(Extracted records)
....

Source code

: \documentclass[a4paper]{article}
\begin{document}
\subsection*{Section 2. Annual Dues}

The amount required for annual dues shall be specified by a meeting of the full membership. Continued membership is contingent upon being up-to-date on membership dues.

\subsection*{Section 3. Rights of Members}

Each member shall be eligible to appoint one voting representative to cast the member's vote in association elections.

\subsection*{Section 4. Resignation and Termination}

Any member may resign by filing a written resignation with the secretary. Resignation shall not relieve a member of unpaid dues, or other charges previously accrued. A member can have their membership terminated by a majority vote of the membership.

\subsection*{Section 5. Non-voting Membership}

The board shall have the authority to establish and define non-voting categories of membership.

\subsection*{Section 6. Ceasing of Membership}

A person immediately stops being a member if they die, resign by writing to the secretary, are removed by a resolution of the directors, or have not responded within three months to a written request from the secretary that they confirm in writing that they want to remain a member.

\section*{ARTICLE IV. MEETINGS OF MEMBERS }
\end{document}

....

_What you should do_: Would you copy each line of the data exactly as it appears above?

_Answer space_:
Source code

: \documentclass[a4paper]{article}
\begin{document}
\subsection*{Section 2. Annual Dues}

The amount required for annual dues shall be specified by a meeting of the full membership. Continued membership is contingent upon being up-to-date on membership dues.

\subsection*{Section 3. Rights of Members}

Each member shall be eligible to appoint one voting representative to cast the member's vote in association elections.

\subsection*{Section 4. Resignation and Termination}

Any member may resign by filing a written resignation with the secretary. Resignation shall not relieve a member of unpaid dues, or other charges previously accrued. A member can have their membership terminated by a majority vote of the membership.

\subsection*{Section 5. Non-voting Membership}

The board shall have the authority to establish and define non-voting categories of membership.

\subsection*{Section 6. Ceasing of Membership}

A person immediately stops being a member if they die, resign by writing to the secretary, are removed by a resolution of the directors, or have not responded within three months to a written request from the secretary that they confirm in writing that they want to remain a member.

\section*{ARTICLE IV. MEETINGS OF MEMBERS }
\end{document}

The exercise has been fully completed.